_To do_. When the word "Sync" shows up in a line of the records below, copy that line.

_Supplied data_.
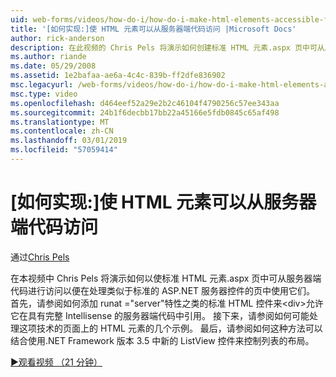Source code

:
 ```yaml
---
uid: web-forms/videos/how-do-i/how-do-i-make-html-elements-accessible-from-server-side-code
title: '[如何实现:]使 HTML 元素可以从服务器端代码访问 |Microsoft Docs'
author: rick-anderson
description: 在此视频的 Chris Pels 将演示如何创建标准 HTML 元素.aspx 页中可从服务器端代码进行访问以便在页处理中使用它们...
ms.author: riande
ms.date: 05/29/2008
ms.assetid: 1e2bafaa-ae6a-4c4c-839b-ff2dfe836902
msc.legacyurl: /web-forms/videos/how-do-i/how-do-i-make-html-elements-accessible-from-server-side-code
msc.type: video
ms.openlocfilehash: d464eef52a29e2b2c46104f4790256c57ee343aa
ms.sourcegitcommit: 24b1f6decbb17bb22a45166e5fdb0845c65af498
ms.translationtype: MT
ms.contentlocale: zh-CN
ms.lasthandoff: 03/01/2019
ms.locfileid: "57059414"
---
```

<a name="how-do-i-make-html-elements-accessible-from-server-side-code"></a>[如何实现:]使 HTML 元素可以从服务器端代码访问
====================
通过[Chris Pels](https://twitter.com/chrispels)

在本视频中 Chris Pels 将演示如何以使标准 HTML 元素.aspx 页中可从服务器端代码进行访问以便在处理类似于标准的 ASP.NET 服务器控件的页中使用它们。 首先，请参阅如何添加 runat ="server"特性之类的标准 HTML 控件来&lt;div&gt;允许它在具有完整 Intellisense 的服务器端代码中引用。 接下来，请参阅如何可能处理这项技术的页面上的 HTML 元素的几个示例。 最后，请参阅如何这种方法可以结合使用.NET Framework 版本 3.5 中新的 ListView 控件来控制列表的布局。

[&#9654;观看视频 （21 分钟）](https://channel9.msdn.com/Blogs/ASP-NET-Site-Videos/how-do-i-make-html-elements-accessible-from-server-side-code)
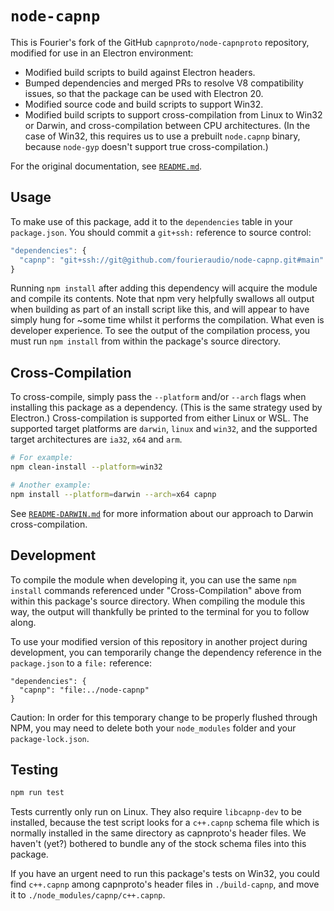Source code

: # `node-capnp`

This is Fourier's fork of the GitHub `capnproto/node-capnproto` repository, modified for use in an
Electron environment:

* Modified build scripts to build against Electron headers.
* Bumped dependencies and merged PRs to resolve V8 compatibility issues, so that the package can
  be used with Electron 20.
* Modified source code and build scripts to support Win32.
* Modified build scripts to support cross-compilation from Linux to Win32 or Darwin, and
  cross-compilation between CPU architectures. (In the case of Win32, this requires us to use a
  prebuilt `node.capnp` binary, because `node-gyp` doesn't support true cross-compilation.)

For the original documentation, see [`README.md`](README.md).

## Usage

To make use of this package, add it to the `dependencies` table in your `package.json`. You should
commit a `git+ssh:` reference to source control:

```js
"dependencies": {
  "capnp": "git+ssh://git@github.com/fourieraudio/node-capnp.git#main"
}
```

Running `npm install` after adding this dependency will acquire the module and compile its contents.
Note that npm very helpfully swallows all output when building as part of an install script like
this, and will appear to have simply hung for ~some time whilst it performs the compilation. What
even is developer experience. To see the output of the compilation process, you must run
`npm install` from within the package's source directory.

## Cross-Compilation

To cross-compile, simply pass the `--platform` and/or `--arch` flags when installing this package as
a dependency. (This is the same strategy used by Electron.) Cross-compilation is supported from
either Linux or WSL. The supported target platforms are `darwin`, `linux` and `win32`, and the
supported target architectures are `ia32`, `x64` and `arm`.

```bash
# For example:
npm clean-install --platform=win32

# Another example:
npm install --platform=darwin --arch=x64 capnp
```

See [`README-DARWIN.md`](README-DARWIN.md) for more information about our approach to Darwin
cross-compilation.

## Development

To compile the module when developing it, you can use the same `npm install` commands referenced
under "Cross-Compilation" above from within this package's source directory. When compiling the
module this way, the output will thankfully be printed to the terminal for you to follow along.

To use your modified version of this repository in another project during development, you can
temporarily change the dependency reference in the `package.json` to a `file:` reference:

```
"dependencies": {
  "capnp": "file:../node-capnp"
}
```

Caution: In order for this temporary change to be properly flushed through NPM, you may need to
delete both your `node_modules` folder and your `package-lock.json`.

## Testing

```bash
npm run test
```

Tests currently only run on Linux. They also require `libcapnp-dev` to be installed, because the
test script looks for a `c++.capnp` schema file which is normally installed in the same directory as
capnproto's header files. We haven't (yet?) bothered to bundle any of the stock schema files into
this package.

If you have an urgent need to run this package's tests on Win32, you could find `c++.capnp` among
capnproto's header files in `./build-capnp`, and move it to `./node_modules/capnp/c++.capnp`.
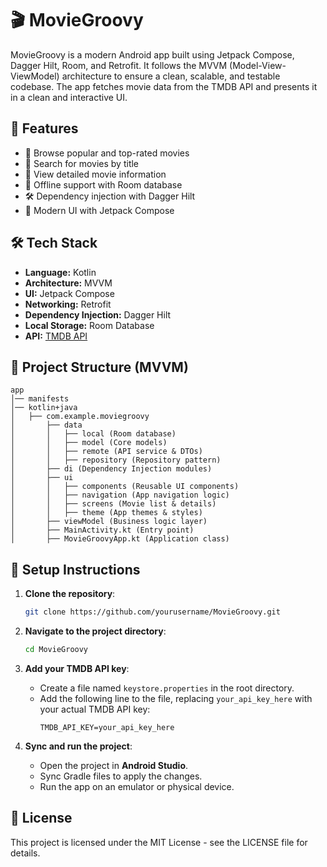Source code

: # 🎬 MovieGroovy

MovieGroovy is a modern Android app built using Jetpack Compose, Dagger Hilt, Room, and Retrofit. It follows the MVVM (Model-View-ViewModel) architecture to ensure a clean, scalable, and testable codebase. The app fetches movie data from the TMDB API and presents it in a clean and interactive UI.

## 🚀 Features

- 🎥 Browse popular and top-rated movies
- 🔎 Search for movies by title
- 📄 View detailed movie information
- 📶 Offline support with Room database
- 🛠 Dependency injection with Dagger Hilt
- 🎨 Modern UI with Jetpack Compose

## 🛠️ Tech Stack

- **Language:** Kotlin
- **Architecture:** MVVM
- **UI:** Jetpack Compose
- **Networking:** Retrofit
- **Dependency Injection:** Dagger Hilt
- **Local Storage:** Room Database
- **API:** [TMDB API](https://www.themoviedb.org/documentation/api)

## 📁 Project Structure (MVVM)

```
app
│── manifests
│── kotlin+java
│   ├── com.example.moviegroovy
│       ├── data
│       │   ├── local (Room database)
│       │   ├── model (Core models)
│       │   ├── remote (API service & DTOs)
│       │   ├── repository (Repository pattern)
│       ├── di (Dependency Injection modules)
│       ├── ui
│       │   ├── components (Reusable UI components)
│       │   ├── navigation (App navigation logic)
│       │   ├── screens (Movie list & details)
│       │   ├── theme (App themes & styles)
│       ├── viewModel (Business logic layer)
│       ├── MainActivity.kt (Entry point)
│       ├── MovieGroovyApp.kt (Application class)
```

## 🔧 Setup Instructions

1. **Clone the repository**:
   ```sh
   git clone https://github.com/yourusername/MovieGroovy.git
   ```

2. **Navigate to the project directory**:
   ```sh
   cd MovieGroovy
   ```

3. **Add your TMDB API key**:
    - Create a file named `keystore.properties` in the root directory.
    - Add the following line to the file, replacing `your_api_key_here` with your actual TMDB API key:
      ```properties
      TMDB_API_KEY=your_api_key_here
      ```

4. **Sync and run the project**:
    - Open the project in **Android Studio**.
    - Sync Gradle files to apply the changes.
    - Run the app on an emulator or physical device.

## 📜 License
This project is licensed under the MIT License - see the LICENSE file for details.

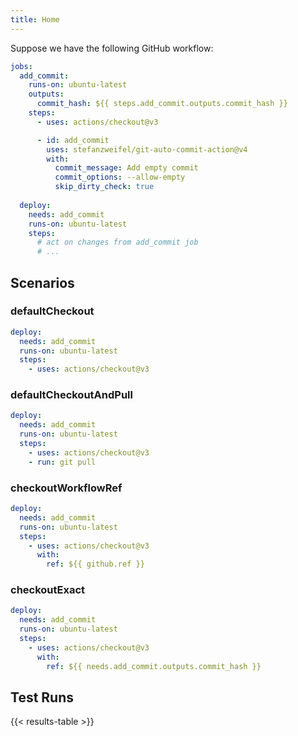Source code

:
 ```yaml
---
title: Home
---
```


Suppose we have the following GitHub workflow:

```yml
jobs:
  add_commit:
    runs-on: ubuntu-latest
    outputs:
      commit_hash: ${{ steps.add_commit.outputs.commit_hash }}
    steps:
      - uses: actions/checkout@v3

      - id: add_commit
        uses: stefanzweifel/git-auto-commit-action@v4
        with:
          commit_message: Add empty commit
          commit_options: --allow-empty
          skip_dirty_check: true
  
  deploy:
    needs: add_commit
    runs-on: ubuntu-latest
    steps:
      # act on changes from add_commit job
      # ...
```

## Scenarios

### defaultCheckout

```yml
deploy:
  needs: add_commit
  runs-on: ubuntu-latest
  steps:
    - uses: actions/checkout@v3
```

### defaultCheckoutAndPull

```yml
deploy:
  needs: add_commit
  runs-on: ubuntu-latest
  steps:
    - uses: actions/checkout@v3
    - run: git pull
```

### checkoutWorkflowRef

```yml
deploy:
  needs: add_commit
  runs-on: ubuntu-latest
  steps:
    - uses: actions/checkout@v3
      with:
        ref: ${{ github.ref }}
```

### checkoutExact

```yml
deploy:
  needs: add_commit
  runs-on: ubuntu-latest
  steps:
    - uses: actions/checkout@v3
      with:
        ref: ${{ needs.add_commit.outputs.commit_hash }}
```

## Test Runs

{{< results-table >}}
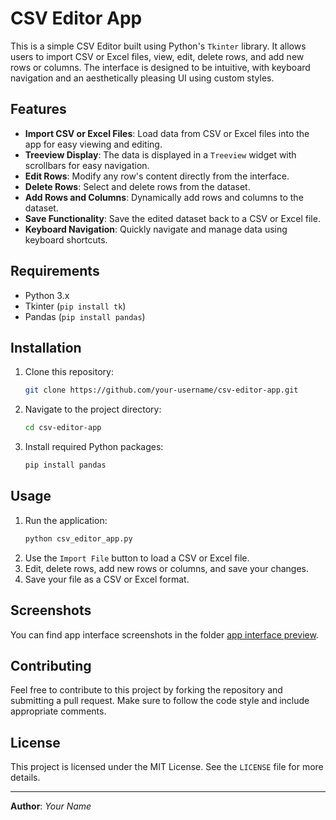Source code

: # CSV Editor App

This is a simple CSV Editor built using Python's `Tkinter` library. It allows users to import CSV or Excel files, view, edit, delete rows, and add new rows or columns. The interface is designed to be intuitive, with keyboard navigation and an aesthetically pleasing UI using custom styles.

## Features

- **Import CSV or Excel Files**: Load data from CSV or Excel files into the app for easy viewing and editing.
- **Treeview Display**: The data is displayed in a `Treeview` widget with scrollbars for easy navigation.
- **Edit Rows**: Modify any row's content directly from the interface.
- **Delete Rows**: Select and delete rows from the dataset.
- **Add Rows and Columns**: Dynamically add rows and columns to the dataset.
- **Save Functionality**: Save the edited dataset back to a CSV or Excel file.
- **Keyboard Navigation**: Quickly navigate and manage data using keyboard shortcuts.

## Requirements

- Python 3.x
- Tkinter (`pip install tk`)
- Pandas (`pip install pandas`)

## Installation

1. Clone this repository:
    ```bash
    git clone https://github.com/your-username/csv-editor-app.git
    ```
2. Navigate to the project directory:
    ```bash
    cd csv-editor-app
    ```
3. Install required Python packages:
    ```bash
    pip install pandas
    ```

## Usage

1. Run the application:
    ```bash
    python csv_editor_app.py
    ```
2. Use the `Import File` button to load a CSV or Excel file.
3. Edit, delete rows, add new rows or columns, and save your changes.
4. Save your file as a CSV or Excel format.

## Screenshots

You can find app interface screenshots in the folder [app interface preview](app%20interface%20preview/).
  

## Contributing

Feel free to contribute to this project by forking the repository and submitting a pull request. Make sure to follow the code style and include appropriate comments.

## License

This project is licensed under the MIT License. See the `LICENSE` file for more details.

---

**Author**: _Your Name_  
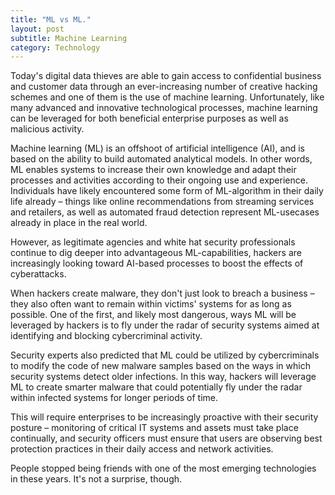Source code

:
 ```yaml
---
title: "ML vs ML."
layout: post
subtitle: Machine Learning
category: Technology
---
```

Today's digital data thieves are able to gain access to confidential business and customer data through an ever-increasing number of creative hacking schemes and one of them is the use of machine learning. Unfortunately, like many advanced and innovative technological processes, machine learning can be leveraged for both beneficial enterprise purposes as well as malicious activity.

Machine learning (ML) is an offshoot of artificial intelligence (AI), and is based on the ability to build automated analytical models. In other words, ML enables systems to increase their own knowledge and adapt their processes and activities according to their ongoing use and experience. Individuals have likely encountered some form of ML-algorithm in their daily life already – things like online recommendations from streaming services and retailers, as well as automated fraud detection represent ML-usecases already in place in the real world.

However, as legitimate agencies and white hat security professionals continue to dig deeper into advantageous ML-capabilities, hackers are increasingly looking toward AI-based processes to boost the effects of cyberattacks.

When hackers create malware, they don't just look to breach a business – they also often want to remain within victims' systems for as long as possible. One of the first, and likely most dangerous, ways ML will be leveraged by hackers is to fly under the radar of security systems aimed at identifying and blocking cybercriminal activity.

Security experts also predicted that ML could be utilized by cybercriminals to modify the code of new malware samples based on the ways in which security systems detect older infections. In this way, hackers will leverage ML to create smarter malware that could potentially fly under the radar within infected systems for longer periods of time.

This will require enterprises to be increasingly proactive with their security posture – monitoring of critical IT systems and assets must take place continually, and security officers must ensure that users are observing best protection practices in their daily access and network activities.

People stopped being friends with one of the most emerging technologies in these years. It's not a surprise, though.
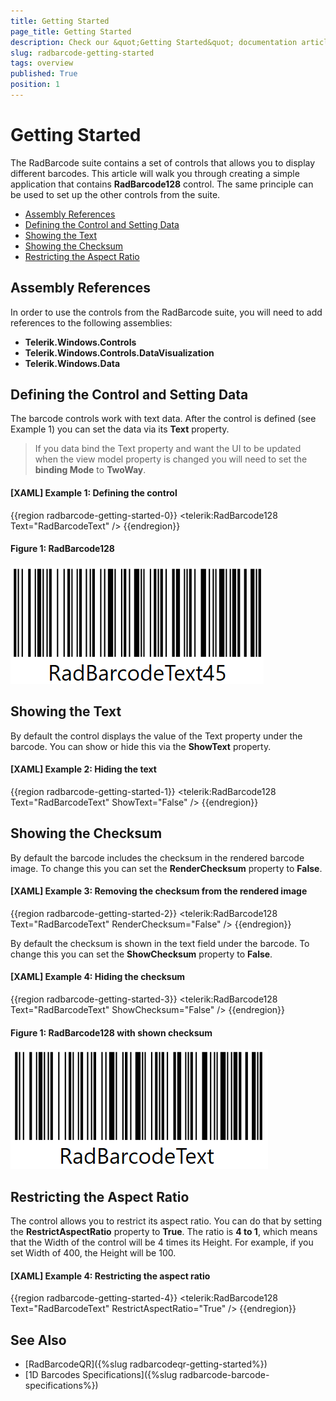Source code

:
 ```yaml
---
title: Getting Started
page_title: Getting Started
description: Check our &quot;Getting Started&quot; documentation article for the RadBarcode {{ site.framework_name }} control.
slug: radbarcode-getting-started
tags: overview
published: True
position: 1
---
```


# Getting Started

The RadBarcode suite contains a set of controls that allows you to display different barcodes. This article will walk you through creating a simple application that contains __RadBarcode128__ control. The same principle can be used to set up the other controls from the suite.

* [Assembly References](#assembly-references)
* [Defining the Control and Setting Data](#defining-the-control-and-setting-data)
* [Showing the Text](#showing-the-text)
* [Showing the Checksum](#showing-the-checksum)
* [Restricting the Aspect Ratio](#restricting-the-aspect-ratio)

## Assembly References

In order to use the controls from the RadBarcode suite, you will need to add references to the following assemblies:
* __Telerik.Windows.Controls__
* __Telerik.Windows.Controls.DataVisualization__
* __Telerik.Windows.Data__

## Defining the Control and Setting Data

The barcode controls work with text data. After the control is defined (see Example 1) you can set the data via its __Text__ property.

> If you data bind the Text property and want the UI to be updated when the view model property is changed you will need to set the __binding Mode__ to __TwoWay__.

#### __[XAML] Example 1: Defining the control__
{{region radbarcode-getting-started-0}}
	<telerik:RadBarcode128 Text="RadBarcodeText" />
{{endregion}}

#### __Figure 1: RadBarcode128__
![{{ site.framework_name }} RadBarcodeLegacy RadBarcode128](images/radbarcode-getting-started-0.png)

## Showing the Text

By default the control displays the value of the Text property under the barcode. You can show or hide this via the __ShowText__ property.

#### __[XAML] Example 2: Hiding the text__
{{region radbarcode-getting-started-1}}
	<telerik:RadBarcode128 Text="RadBarcodeText" ShowText="False" />
{{endregion}}

## Showing the Checksum

By default the barcode includes the checksum in the rendered barcode image. To change this you can set the __RenderChecksum__ property to __False__.

#### __[XAML] Example 3: Removing the checksum from the rendered image__
{{region radbarcode-getting-started-2}}
	<telerik:RadBarcode128 Text="RadBarcodeText" RenderChecksum="False" />
{{endregion}}

By default the checksum is shown in the text field under the barcode. To change this you can set the __ShowChecksum__ property to __False__. 

#### __[XAML] Example 4: Hiding the checksum__
{{region radbarcode-getting-started-3}}
	<telerik:RadBarcode128 Text="RadBarcodeText" ShowChecksum="False" />
{{endregion}}

#### __Figure 1: RadBarcode128 with shown checksum__
![{{ site.framework_name }} RadBarcodeLegacy RadBarcode128 with shown checksum](images/radbarcode-getting-started-1.png)

## Restricting the Aspect Ratio

The control allows you to restrict its aspect ratio. You can do that by setting the __RestrictAspectRatio__ property to __True__. The ratio is __4 to 1__, which means that the Width of the control will be 4 times its Height. For example, if you set Width of 400, the Height will be 100.

#### __[XAML] Example 4: Restricting the aspect ratio__
{{region radbarcode-getting-started-4}}
	<telerik:RadBarcode128 Text="RadBarcodeText" RestrictAspectRatio="True" />
{{endregion}}

## See Also
* [RadBarcodeQR]({%slug radbarcodeqr-getting-started%})
* [1D Barcodes Specifications]({%slug radbarcode-barcode-specifications%})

_Task response_.
4. **Sync and run the project**:
    - Sync Gradle files to apply the changes.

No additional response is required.